PROBLEM TO SOLVE: Where an entry contains an image, leave the image out; restate everything else exactly.

GIVEN RECORDS:
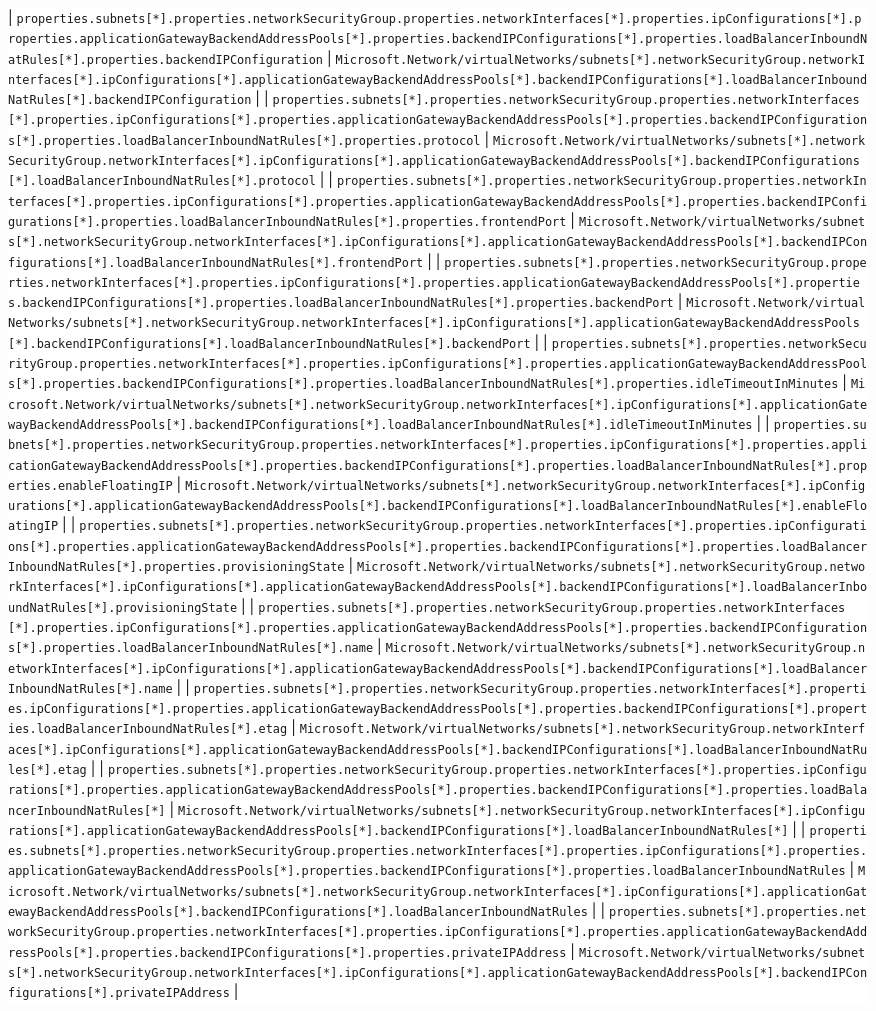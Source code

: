 | `properties.subnets[*].properties.networkSecurityGroup.properties.networkInterfaces[*].properties.ipConfigurations[*].properties.applicationGatewayBackendAddressPools[*].properties.backendIPConfigurations[*].properties.loadBalancerInboundNatRules[*].properties.backendIPConfiguration` | `Microsoft.Network/virtualNetworks/subnets[*].networkSecurityGroup.networkInterfaces[*].ipConfigurations[*].applicationGatewayBackendAddressPools[*].backendIPConfigurations[*].loadBalancerInboundNatRules[*].backendIPConfiguration` |
| `properties.subnets[*].properties.networkSecurityGroup.properties.networkInterfaces[*].properties.ipConfigurations[*].properties.applicationGatewayBackendAddressPools[*].properties.backendIPConfigurations[*].properties.loadBalancerInboundNatRules[*].properties.protocol` | `Microsoft.Network/virtualNetworks/subnets[*].networkSecurityGroup.networkInterfaces[*].ipConfigurations[*].applicationGatewayBackendAddressPools[*].backendIPConfigurations[*].loadBalancerInboundNatRules[*].protocol` |
| `properties.subnets[*].properties.networkSecurityGroup.properties.networkInterfaces[*].properties.ipConfigurations[*].properties.applicationGatewayBackendAddressPools[*].properties.backendIPConfigurations[*].properties.loadBalancerInboundNatRules[*].properties.frontendPort` | `Microsoft.Network/virtualNetworks/subnets[*].networkSecurityGroup.networkInterfaces[*].ipConfigurations[*].applicationGatewayBackendAddressPools[*].backendIPConfigurations[*].loadBalancerInboundNatRules[*].frontendPort` |
| `properties.subnets[*].properties.networkSecurityGroup.properties.networkInterfaces[*].properties.ipConfigurations[*].properties.applicationGatewayBackendAddressPools[*].properties.backendIPConfigurations[*].properties.loadBalancerInboundNatRules[*].properties.backendPort` | `Microsoft.Network/virtualNetworks/subnets[*].networkSecurityGroup.networkInterfaces[*].ipConfigurations[*].applicationGatewayBackendAddressPools[*].backendIPConfigurations[*].loadBalancerInboundNatRules[*].backendPort` |
| `properties.subnets[*].properties.networkSecurityGroup.properties.networkInterfaces[*].properties.ipConfigurations[*].properties.applicationGatewayBackendAddressPools[*].properties.backendIPConfigurations[*].properties.loadBalancerInboundNatRules[*].properties.idleTimeoutInMinutes` | `Microsoft.Network/virtualNetworks/subnets[*].networkSecurityGroup.networkInterfaces[*].ipConfigurations[*].applicationGatewayBackendAddressPools[*].backendIPConfigurations[*].loadBalancerInboundNatRules[*].idleTimeoutInMinutes` |
| `properties.subnets[*].properties.networkSecurityGroup.properties.networkInterfaces[*].properties.ipConfigurations[*].properties.applicationGatewayBackendAddressPools[*].properties.backendIPConfigurations[*].properties.loadBalancerInboundNatRules[*].properties.enableFloatingIP` | `Microsoft.Network/virtualNetworks/subnets[*].networkSecurityGroup.networkInterfaces[*].ipConfigurations[*].applicationGatewayBackendAddressPools[*].backendIPConfigurations[*].loadBalancerInboundNatRules[*].enableFloatingIP` |
| `properties.subnets[*].properties.networkSecurityGroup.properties.networkInterfaces[*].properties.ipConfigurations[*].properties.applicationGatewayBackendAddressPools[*].properties.backendIPConfigurations[*].properties.loadBalancerInboundNatRules[*].properties.provisioningState` | `Microsoft.Network/virtualNetworks/subnets[*].networkSecurityGroup.networkInterfaces[*].ipConfigurations[*].applicationGatewayBackendAddressPools[*].backendIPConfigurations[*].loadBalancerInboundNatRules[*].provisioningState` |
| `properties.subnets[*].properties.networkSecurityGroup.properties.networkInterfaces[*].properties.ipConfigurations[*].properties.applicationGatewayBackendAddressPools[*].properties.backendIPConfigurations[*].properties.loadBalancerInboundNatRules[*].name` | `Microsoft.Network/virtualNetworks/subnets[*].networkSecurityGroup.networkInterfaces[*].ipConfigurations[*].applicationGatewayBackendAddressPools[*].backendIPConfigurations[*].loadBalancerInboundNatRules[*].name` |
| `properties.subnets[*].properties.networkSecurityGroup.properties.networkInterfaces[*].properties.ipConfigurations[*].properties.applicationGatewayBackendAddressPools[*].properties.backendIPConfigurations[*].properties.loadBalancerInboundNatRules[*].etag` | `Microsoft.Network/virtualNetworks/subnets[*].networkSecurityGroup.networkInterfaces[*].ipConfigurations[*].applicationGatewayBackendAddressPools[*].backendIPConfigurations[*].loadBalancerInboundNatRules[*].etag` |
| `properties.subnets[*].properties.networkSecurityGroup.properties.networkInterfaces[*].properties.ipConfigurations[*].properties.applicationGatewayBackendAddressPools[*].properties.backendIPConfigurations[*].properties.loadBalancerInboundNatRules[*]` | `Microsoft.Network/virtualNetworks/subnets[*].networkSecurityGroup.networkInterfaces[*].ipConfigurations[*].applicationGatewayBackendAddressPools[*].backendIPConfigurations[*].loadBalancerInboundNatRules[*]` |
| `properties.subnets[*].properties.networkSecurityGroup.properties.networkInterfaces[*].properties.ipConfigurations[*].properties.applicationGatewayBackendAddressPools[*].properties.backendIPConfigurations[*].properties.loadBalancerInboundNatRules` | `Microsoft.Network/virtualNetworks/subnets[*].networkSecurityGroup.networkInterfaces[*].ipConfigurations[*].applicationGatewayBackendAddressPools[*].backendIPConfigurations[*].loadBalancerInboundNatRules` |
| `properties.subnets[*].properties.networkSecurityGroup.properties.networkInterfaces[*].properties.ipConfigurations[*].properties.applicationGatewayBackendAddressPools[*].properties.backendIPConfigurations[*].properties.privateIPAddress` | `Microsoft.Network/virtualNetworks/subnets[*].networkSecurityGroup.networkInterfaces[*].ipConfigurations[*].applicationGatewayBackendAddressPools[*].backendIPConfigurations[*].privateIPAddress` |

ANSWER SPACE:
Source code

: | `properties.subnets[*].properties.networkSecurityGroup.properties.networkInterfaces[*].properties.ipConfigurations[*].properties.applicationGatewayBackendAddressPools[*].properties.backendIPConfigurations[*].properties.loadBalancerInboundNatRules[*].properties.backendIPConfiguration` | `Microsoft.Network/virtualNetworks/subnets[*].networkSecurityGroup.networkInterfaces[*].ipConfigurations[*].applicationGatewayBackendAddressPools[*].backendIPConfigurations[*].loadBalancerInboundNatRules[*].backendIPConfiguration` |
| `properties.subnets[*].properties.networkSecurityGroup.properties.networkInterfaces[*].properties.ipConfigurations[*].properties.applicationGatewayBackendAddressPools[*].properties.backendIPConfigurations[*].properties.loadBalancerInboundNatRules[*].properties.protocol` | `Microsoft.Network/virtualNetworks/subnets[*].networkSecurityGroup.networkInterfaces[*].ipConfigurations[*].applicationGatewayBackendAddressPools[*].backendIPConfigurations[*].loadBalancerInboundNatRules[*].protocol` |
| `properties.subnets[*].properties.networkSecurityGroup.properties.networkInterfaces[*].properties.ipConfigurations[*].properties.applicationGatewayBackendAddressPools[*].properties.backendIPConfigurations[*].properties.loadBalancerInboundNatRules[*].properties.frontendPort` | `Microsoft.Network/virtualNetworks/subnets[*].networkSecurityGroup.networkInterfaces[*].ipConfigurations[*].applicationGatewayBackendAddressPools[*].backendIPConfigurations[*].loadBalancerInboundNatRules[*].frontendPort` |
| `properties.subnets[*].properties.networkSecurityGroup.properties.networkInterfaces[*].properties.ipConfigurations[*].properties.applicationGatewayBackendAddressPools[*].properties.backendIPConfigurations[*].properties.loadBalancerInboundNatRules[*].properties.backendPort` | `Microsoft.Network/virtualNetworks/subnets[*].networkSecurityGroup.networkInterfaces[*].ipConfigurations[*].applicationGatewayBackendAddressPools[*].backendIPConfigurations[*].loadBalancerInboundNatRules[*].backendPort` |
| `properties.subnets[*].properties.networkSecurityGroup.properties.networkInterfaces[*].properties.ipConfigurations[*].properties.applicationGatewayBackendAddressPools[*].properties.backendIPConfigurations[*].properties.loadBalancerInboundNatRules[*].properties.idleTimeoutInMinutes` | `Microsoft.Network/virtualNetworks/subnets[*].networkSecurityGroup.networkInterfaces[*].ipConfigurations[*].applicationGatewayBackendAddressPools[*].backendIPConfigurations[*].loadBalancerInboundNatRules[*].idleTimeoutInMinutes` |
| `properties.subnets[*].properties.networkSecurityGroup.properties.networkInterfaces[*].properties.ipConfigurations[*].properties.applicationGatewayBackendAddressPools[*].properties.backendIPConfigurations[*].properties.loadBalancerInboundNatRules[*].properties.enableFloatingIP` | `Microsoft.Network/virtualNetworks/subnets[*].networkSecurityGroup.networkInterfaces[*].ipConfigurations[*].applicationGatewayBackendAddressPools[*].backendIPConfigurations[*].loadBalancerInboundNatRules[*].enableFloatingIP` |
| `properties.subnets[*].properties.networkSecurityGroup.properties.networkInterfaces[*].properties.ipConfigurations[*].properties.applicationGatewayBackendAddressPools[*].properties.backendIPConfigurations[*].properties.loadBalancerInboundNatRules[*].properties.provisioningState` | `Microsoft.Network/virtualNetworks/subnets[*].networkSecurityGroup.networkInterfaces[*].ipConfigurations[*].applicationGatewayBackendAddressPools[*].backendIPConfigurations[*].loadBalancerInboundNatRules[*].provisioningState` |
| `properties.subnets[*].properties.networkSecurityGroup.properties.networkInterfaces[*].properties.ipConfigurations[*].properties.applicationGatewayBackendAddressPools[*].properties.backendIPConfigurations[*].properties.loadBalancerInboundNatRules[*].name` | `Microsoft.Network/virtualNetworks/subnets[*].networkSecurityGroup.networkInterfaces[*].ipConfigurations[*].applicationGatewayBackendAddressPools[*].backendIPConfigurations[*].loadBalancerInboundNatRules[*].name` |
| `properties.subnets[*].properties.networkSecurityGroup.properties.networkInterfaces[*].properties.ipConfigurations[*].properties.applicationGatewayBackendAddressPools[*].properties.backendIPConfigurations[*].properties.loadBalancerInboundNatRules[*].etag` | `Microsoft.Network/virtualNetworks/subnets[*].networkSecurityGroup.networkInterfaces[*].ipConfigurations[*].applicationGatewayBackendAddressPools[*].backendIPConfigurations[*].loadBalancerInboundNatRules[*].etag` |
| `properties.subnets[*].properties.networkSecurityGroup.properties.networkInterfaces[*].properties.ipConfigurations[*].properties.applicationGatewayBackendAddressPools[*].properties.backendIPConfigurations[*].properties.loadBalancerInboundNatRules[*]` | `Microsoft.Network/virtualNetworks/subnets[*].networkSecurityGroup.networkInterfaces[*].ipConfigurations[*].applicationGatewayBackendAddressPools[*].backendIPConfigurations[*].loadBalancerInboundNatRules[*]` |
| `properties.subnets[*].properties.networkSecurityGroup.properties.networkInterfaces[*].properties.ipConfigurations[*].properties.applicationGatewayBackendAddressPools[*].properties.backendIPConfigurations[*].properties.loadBalancerInboundNatRules` | `Microsoft.Network/virtualNetworks/subnets[*].networkSecurityGroup.networkInterfaces[*].ipConfigurations[*].applicationGatewayBackendAddressPools[*].backendIPConfigurations[*].loadBalancerInboundNatRules` |
| `properties.subnets[*].properties.networkSecurityGroup.properties.networkInterfaces[*].properties.ipConfigurations[*].properties.applicationGatewayBackendAddressPools[*].properties.backendIPConfigurations[*].properties.privateIPAddress` | `Microsoft.Network/virtualNetworks/subnets[*].networkSecurityGroup.networkInterfaces[*].ipConfigurations[*].applicationGatewayBackendAddressPools[*].backendIPConfigurations[*].privateIPAddress` |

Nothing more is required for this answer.